VILNIUS – The European Commission (EC) failed to take into consideration possible reactions to its clarifications on the transit of sanctioned Russian goods to Kaliningrad, Lithuanian Prime Minister Ingrida Simonyte has said.
"I think that perhaps the European Commission itself failed to give full consideration to what reaction might occur after, say, one or another clarification," she told the public broadcaster LRT in an interview aired on Tuesday. "But Lithuania followed the guidance it had at the time the sanctions took effect."
Lithuanian officials say that in April they received the EC's guidance prohibiting the transit of some goods banned from entering the EU under sanctions introduced after the Kremlin's invasion of Ukraine.
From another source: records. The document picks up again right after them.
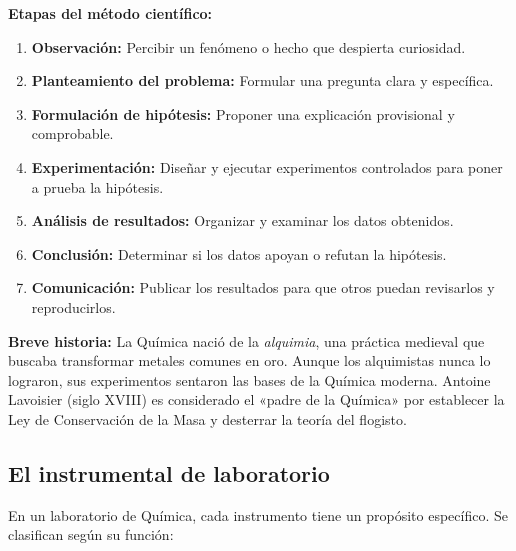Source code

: \documentclass[12pt, a4paper]{article}
\begin{document}
\begin{cuadroteoria}
\textbf{Etapas del método científico:}
\begin{enumerate}[leftmargin=*, label=\arabic*.]
  \item \textbf{Observación:} Percibir un fenómeno o hecho que despierta curiosidad.
  \item \textbf{Planteamiento del problema:} Formular una pregunta clara y específica.
  \item \textbf{Formulación de hipótesis:} Proponer una explicación provisional y comprobable.
  \item \textbf{Experimentación:} Diseñar y ejecutar experimentos controlados para poner a prueba la hipótesis.
  \item \textbf{Análisis de resultados:} Organizar y examinar los datos obtenidos.
  \item \textbf{Conclusión:} Determinar si los datos apoyan o refutan la hipótesis.
  \item \textbf{Comunicación:} Publicar los resultados para que otros puedan revisarlos y reproducirlos.
\end{enumerate}
\end{cuadroteoria}

\begin{cuadroadvertencia}
\textbf{Breve historia:} La Química nació de la \emph{alquimia}, una práctica medieval que buscaba transformar metales comunes en oro. Aunque los alquimistas nunca lo lograron, sus experimentos sentaron las bases de la Química moderna. Antoine Lavoisier (siglo XVIII) es considerado el «padre de la Química» por establecer la Ley de Conservación de la Masa y desterrar la teoría del flogisto.
\end{cuadroadvertencia}

\subsection{El instrumental de laboratorio}

En un laboratorio de Química, cada instrumento tiene un propósito específico. Se clasifican según su función:
\end{document}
However, the EU's executive body issued updated guidance allowing rail shipments via the bloc's territory for Kaliningrad's needs after the ban on the movement of Russian steel and ferrous metals to the exclave, put in place in June, triggered an angry response from Moscow and threats to retaliate.
Critics say the Lithuanian government may have misinterpreted the April guidance.
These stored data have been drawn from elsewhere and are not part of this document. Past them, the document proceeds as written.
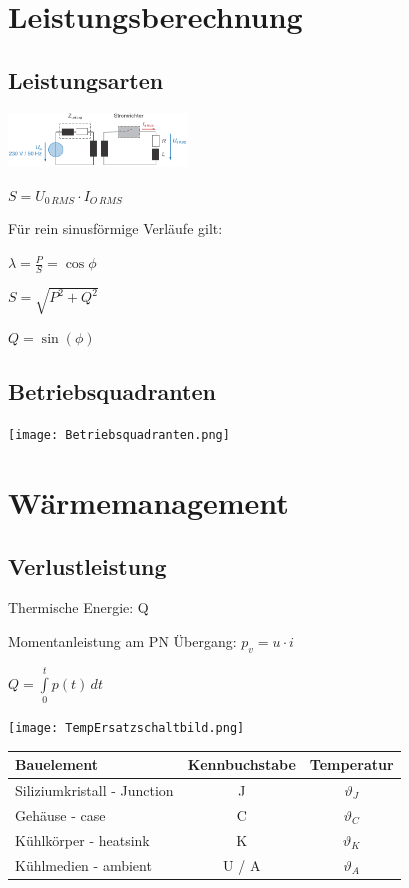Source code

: \documentclass[german]{latex4ei/latex4ei_sheet}
\begin{document}
\section{Leistungsberechnung}
	\begin{sectionbox}
		\subsection{Leistungsarten}
			\begin{bluebox}
				\item \includegraphics[width=180px]{img/Leistungsarten.png}
				\item $S = U_{0\,RMS} \cdot I_{O\,RMS}$
				\item Für rein sinusförmige Verläufe gilt:
				\item $\lambda = \frac{P}{S} = \cos \phi$
				\item $S = \sqrt{P^2+Q^2}$
				\item $Q = \sin(\phi)$
			\end{bluebox}
		\subsection{Betriebsquadranten}
			\begin{symbolbox}
				\item \texttt{[image: Betriebsquadranten.png]}
			\end{symbolbox}
	\end{sectionbox}
\section{Wärmemanagement}
	\begin{sectionbox}
		\subsection{Verlustleistung}
			\begin{bluebox}
				\item Thermische Energie: Q
				\item Momentanleistung am PN Übergang: $p_v = u \cdot i$
				\item $Q = \int\limits_0^t p(t)\,dt$
				\item \texttt{[image: TempErsatzschaltbild.png]}
			\end{bluebox}
			\begin{tabular}{|l|c|c|}
				\textbf{Bauelement}	& \textbf{Kennbuchstabe} & \textbf{Temperatur}\\
				\hline
				Siliziumkristall - Junction & J & $\vartheta_J$\\
				Gehäuse - case & C & $\vartheta_C$\\
				Kühlkörper - heatsink & K & $\vartheta_K$\\
				Kühlmedien - ambient & U / A & $\vartheta_A$
				
			\end{tabular}
	\end{sectionbox}
	\vspace{3cm}
\end{document}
Opposition parliamentarians said last week they were initiating an interpellation motion against Foreign Minister Gabrielius Landsbergis, the leader of the ruling conservative Homeland Union–Lithuanian Christian Democrats, over his handling of the Kaliningrad transit.
Simonyte said she did not make "any remarks to Minister Landsbergis, because I know very well how things happened."
At least 29 MPs have to sign an interpellation motion and submit it to a member of the Cabinet. He or she then has two weeks to answer the questions in writing.
The parliament sets up a special commission that recommends whether or not to accept the answers. If it proposes not to accept the answers, a confidence vote is held in the parliament. At least 71 members of the 141-seat parliament must support a no-confidence resolution in a secret ballot for it to be passed.
Russia resumed the transit of sanctioned goods to Kaliningrad on Tuesday, with the first cement shipments delivered to the region by rail via Lithuania.